• [Problem details] The following entries should be restated word for word, pictures excluded.

◇ ◇ ◇ ◇ ◇ ◇ ◇

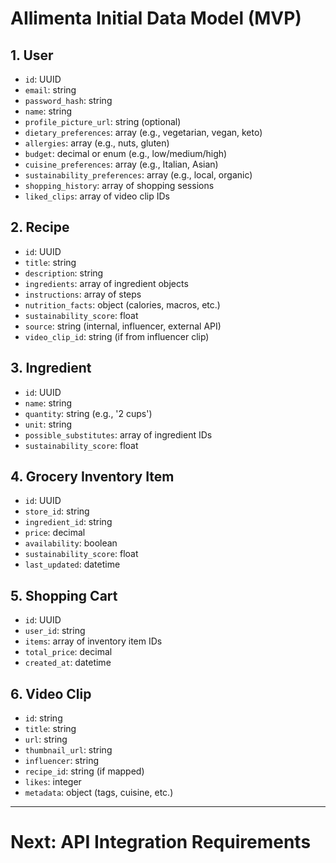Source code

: # AIlimenta Initial Data Model (MVP)

## 1. User
- `id`: UUID
- `email`: string
- `password_hash`: string
- `name`: string
- `profile_picture_url`: string (optional)
- `dietary_preferences`: array (e.g., vegetarian, vegan, keto)
- `allergies`: array (e.g., nuts, gluten)
- `budget`: decimal or enum (e.g., low/medium/high)
- `cuisine_preferences`: array (e.g., Italian, Asian)
- `sustainability_preferences`: array (e.g., local, organic)
- `shopping_history`: array of shopping sessions
- `liked_clips`: array of video clip IDs

## 2. Recipe
- `id`: UUID
- `title`: string
- `description`: string
- `ingredients`: array of ingredient objects
- `instructions`: array of steps
- `nutrition_facts`: object (calories, macros, etc.)
- `sustainability_score`: float
- `source`: string (internal, influencer, external API)
- `video_clip_id`: string (if from influencer clip)

## 3. Ingredient
- `id`: UUID
- `name`: string
- `quantity`: string (e.g., '2 cups')
- `unit`: string
- `possible_substitutes`: array of ingredient IDs
- `sustainability_score`: float

## 4. Grocery Inventory Item
- `id`: UUID
- `store_id`: string
- `ingredient_id`: string
- `price`: decimal
- `availability`: boolean
- `sustainability_score`: float
- `last_updated`: datetime

## 5. Shopping Cart
- `id`: UUID
- `user_id`: string
- `items`: array of inventory item IDs
- `total_price`: decimal
- `created_at`: datetime

## 6. Video Clip
- `id`: string
- `title`: string
- `url`: string
- `thumbnail_url`: string
- `influencer`: string
- `recipe_id`: string (if mapped)
- `likes`: integer
- `metadata`: object (tags, cuisine, etc.)

---

# Next: API Integration Requirements

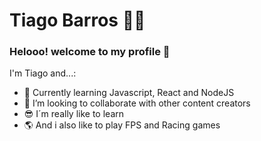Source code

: 
# Tiago Barros :man_technologist:

### Helooo! welcome to my profile 👋

I'm Tiago and...:

- 🌱 Currently learning Javascript, React and NodeJS
- 👯 I’m looking to collaborate with other content creators
- 😎 I´m really like to learn
- 🌎 And i also like to play FPS and Racing games
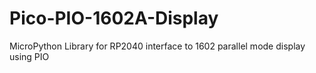 # Pico-PIO-1602A-Display
MicroPython Library for RP2040 interface to 1602 parallel mode  display using PIO 
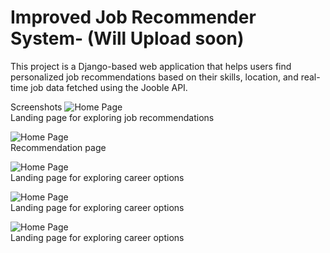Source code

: # Improved Job Recommender System- (Will Upload soon)
This project is a Django-based web application that helps users find personalized job recommendations based on their skills, location, and real-time job data fetched using the Jooble API.


Screenshots
![Home Page](core/static/screenshots/home.png)  
Landing page for exploring job recommendations

![Home Page](core/static/screenshots/recommendation.png)  
Recommendation page

![Home Page](core/static/screenshots/home.png)  
Landing page for exploring career options

![Home Page](core/static/screenshots/home.png)  
Landing page for exploring career options

![Home Page](core/static/screenshots/home.png)  
Landing page for exploring career options
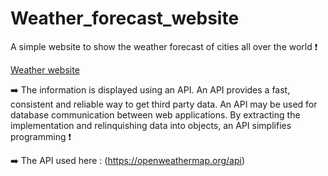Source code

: # Weather_forecast_website
A simple website to show the weather forecast of cities all over the world ❗
 

<a href="https://github.com/gaurav-gulia/Weather_website/">Weather website</a>


➡️ The information is displayed using an API. An API provides a fast, consistent and reliable way to get third party data. An API may be used for database communication between web applications. By extracting the implementation and relinquishing data into objects, an API simplifies programming ❗

➡️ The API used here : (https://openweathermap.org/api)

◇ ◇ ◇ ◇ ◇ ◇ ◇

• [Answer]
Source code

: # AIlimenta Initial Data Model (MVP)

## 1. User
- `id`: UUID
- `email`: string
- `password_hash`: string
- `name`: string
- `profile_picture_url`: string (optional)
- `dietary_preferences`: array (e.g., vegetarian, vegan, keto)
- `allergies`: array (e.g., nuts, gluten)
- `budget`: decimal or enum (e.g., low/medium/high)
- `cuisine_preferences`: array (e.g., Italian, Asian)
- `sustainability_preferences`: array (e.g., local, organic)
- `shopping_history`: array of shopping sessions
- `liked_clips`: array of video clip IDs

## 2. Recipe
- `id`: UUID
- `title`: string
- `description`: string
- `ingredients`: array of ingredient objects
- `instructions`: array of steps
- `nutrition_facts`: object (calories, macros, etc.)
- `sustainability_score`: float
- `source`: string (internal, influencer, external API)
- `video_clip_id`: string (if from influencer clip)

## 3. Ingredient
- `id`: UUID
- `name`: string
- `quantity`: string (e.g., '2 cups')
- `unit`: string
- `possible_substitutes`: array of ingredient IDs
- `sustainability_score`: float

## 4. Grocery Inventory Item
- `id`: UUID
- `store_id`: string
- `ingredient_id`: string
- `price`: decimal
- `availability`: boolean
- `sustainability_score`: float
- `last_updated`: datetime

## 5. Shopping Cart
- `id`: UUID
- `user_id`: string
- `items`: array of inventory item IDs
- `total_price`: decimal
- `created_at`: datetime

## 6. Video Clip
- `id`: string
- `title`: string
- `url`: string
- `thumbnail_url`: string
- `influencer`: string
- `recipe_id`: string (if mapped)
- `likes`: integer
- `metadata`: object (tags, cuisine, etc.)

---

# Next: API Integration Requirements

Source code

: 
# Tiago Barros :man_technologist:

### Helooo! welcome to my profile 👋

I'm Tiago and...:

- 🌱 Currently learning Javascript, React and NodeJS
- 👯 I’m looking to collaborate with other content creators
- 😎 I´m really like to learn
- 🌎 And i also like to play FPS and Racing games
 # Pico-PIO-1602A-Display
MicroPython Library for RP2040 interface to 1602 parallel mode  display using PIO 
Source code

: # Improved Job Recommender System- (Will Upload soon)
This project is a Django-based web application that helps users find personalized job recommendations based on their skills, location, and real-time job data fetched using the Jooble API.


Screenshots
![Home Page](core/static/screenshots/home.png)  
Landing page for exploring job recommendations

![Home Page](core/static/screenshots/recommendation.png)  
Recommendation page

![Home Page](core/static/screenshots/home.png)  
Landing page for exploring career options

![Home Page](core/static/screenshots/home.png)  
Landing page for exploring career options

![Home Page](core/static/screenshots/home.png)  
Landing page for exploring career options
Source code

: # Weather_forecast_website
A simple website to show the weather forecast of cities all over the world ❗
 

<a href="https://github.com/gaurav-gulia/Weather_website/">Weather website</a>


➡️ The information is displayed using an API. An API provides a fast, consistent and reliable way to get third party data. An API may be used for database communication between web applications. By extracting the implementation and relinquishing data into objects, an API simplifies programming ❗

➡️ The API used here : (https://openweathermap.org/api)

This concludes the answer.